◆ Instructions to follow: For the listing that follows, give again exactly the lines from the one with "with associated tokens" to the one with "cloneable token template", including both.

[[ Provided information open ]]

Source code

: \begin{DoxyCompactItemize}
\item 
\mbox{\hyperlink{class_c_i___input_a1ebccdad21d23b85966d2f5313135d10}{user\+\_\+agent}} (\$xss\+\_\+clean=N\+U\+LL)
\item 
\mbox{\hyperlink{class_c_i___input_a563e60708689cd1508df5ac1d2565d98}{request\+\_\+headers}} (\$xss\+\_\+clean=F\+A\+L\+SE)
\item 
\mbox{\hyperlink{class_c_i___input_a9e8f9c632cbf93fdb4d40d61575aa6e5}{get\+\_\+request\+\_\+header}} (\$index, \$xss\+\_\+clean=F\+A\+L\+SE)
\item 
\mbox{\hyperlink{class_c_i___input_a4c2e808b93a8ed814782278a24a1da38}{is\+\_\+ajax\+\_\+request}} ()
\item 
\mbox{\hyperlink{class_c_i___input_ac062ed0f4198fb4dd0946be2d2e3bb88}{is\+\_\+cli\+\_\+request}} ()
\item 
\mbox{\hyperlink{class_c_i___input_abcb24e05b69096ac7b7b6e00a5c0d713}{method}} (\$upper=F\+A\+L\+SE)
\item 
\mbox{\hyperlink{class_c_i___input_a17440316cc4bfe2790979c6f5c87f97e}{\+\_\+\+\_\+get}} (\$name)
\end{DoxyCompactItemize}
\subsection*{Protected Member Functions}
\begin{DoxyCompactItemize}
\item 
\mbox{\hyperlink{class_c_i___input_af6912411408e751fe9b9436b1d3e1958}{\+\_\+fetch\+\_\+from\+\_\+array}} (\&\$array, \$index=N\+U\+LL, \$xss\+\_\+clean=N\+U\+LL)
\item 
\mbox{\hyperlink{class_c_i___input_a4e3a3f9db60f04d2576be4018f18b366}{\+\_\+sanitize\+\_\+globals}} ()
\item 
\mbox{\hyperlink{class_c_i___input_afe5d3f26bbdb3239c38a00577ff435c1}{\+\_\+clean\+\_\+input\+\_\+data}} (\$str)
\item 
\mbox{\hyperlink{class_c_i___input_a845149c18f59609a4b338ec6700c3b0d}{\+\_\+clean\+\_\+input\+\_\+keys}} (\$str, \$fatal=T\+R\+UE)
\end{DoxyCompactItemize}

[[ Provided information closed ]]
[[ Provided information open ]]

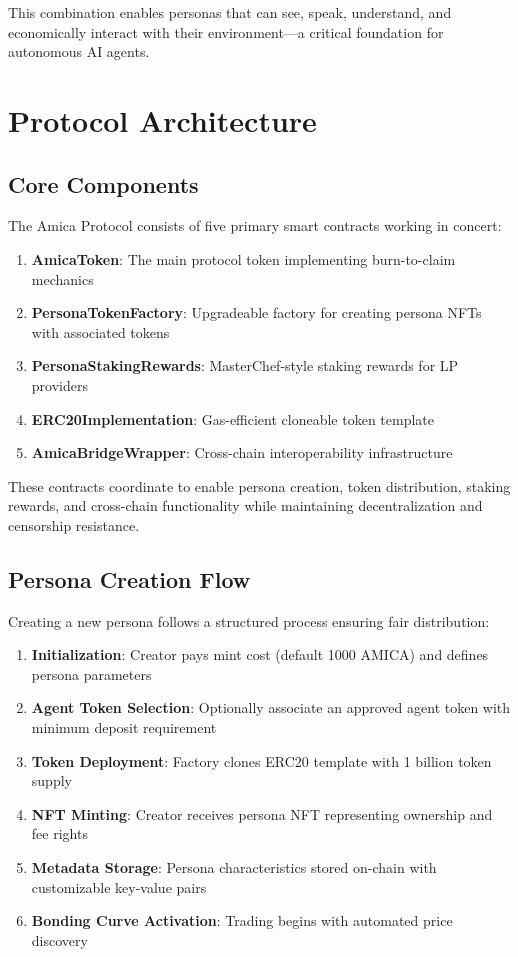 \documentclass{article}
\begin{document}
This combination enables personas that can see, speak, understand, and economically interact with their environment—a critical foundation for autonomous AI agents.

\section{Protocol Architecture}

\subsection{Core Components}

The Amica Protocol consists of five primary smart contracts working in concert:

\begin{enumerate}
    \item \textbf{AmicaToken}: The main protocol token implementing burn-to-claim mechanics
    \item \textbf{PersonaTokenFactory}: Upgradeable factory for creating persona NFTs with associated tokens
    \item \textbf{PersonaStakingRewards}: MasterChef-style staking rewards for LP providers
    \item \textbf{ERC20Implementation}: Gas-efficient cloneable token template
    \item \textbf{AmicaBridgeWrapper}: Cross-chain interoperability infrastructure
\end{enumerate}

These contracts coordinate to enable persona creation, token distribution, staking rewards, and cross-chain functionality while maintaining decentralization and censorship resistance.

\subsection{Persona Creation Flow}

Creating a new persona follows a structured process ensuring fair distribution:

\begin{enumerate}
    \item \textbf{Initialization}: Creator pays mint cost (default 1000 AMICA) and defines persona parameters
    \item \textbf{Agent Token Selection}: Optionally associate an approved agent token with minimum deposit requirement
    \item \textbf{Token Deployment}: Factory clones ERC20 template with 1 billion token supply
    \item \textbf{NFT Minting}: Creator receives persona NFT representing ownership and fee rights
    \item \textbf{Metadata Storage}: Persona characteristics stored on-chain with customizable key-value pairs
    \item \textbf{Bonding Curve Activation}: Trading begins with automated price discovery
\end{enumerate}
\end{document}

[[ Provided information closed ]]

◆ Solution to this problem:
    \item \textbf{PersonaTokenFactory}: Upgradeable factory for creating persona NFTs with associated tokens
    \item \textbf{PersonaStakingRewards}: MasterChef-style staking rewards for LP providers
    \item \textbf{ERC20Implementation}: Gas-efficient cloneable token template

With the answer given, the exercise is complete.